Please set down word for word every line from the one holding "6. Updating getting" to the end of the data below, both included.

[[ Available records, beginning ]]

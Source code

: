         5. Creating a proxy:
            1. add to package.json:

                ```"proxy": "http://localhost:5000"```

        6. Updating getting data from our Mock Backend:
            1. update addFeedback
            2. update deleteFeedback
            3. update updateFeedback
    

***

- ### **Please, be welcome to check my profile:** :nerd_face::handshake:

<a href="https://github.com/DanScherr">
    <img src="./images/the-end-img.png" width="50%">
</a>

[[ Available records, end ]]

◆ Written solution:
        6. Updating getting data from our Mock Backend:
            1. update addFeedback
            2. update deleteFeedback
            3. update updateFeedback
    

***

- ### **Please, be welcome to check my profile:** :nerd_face::handshake:

<a href="https://github.com/DanScherr">
    <img src="./images/the-end-img.png" width="50%">
</a>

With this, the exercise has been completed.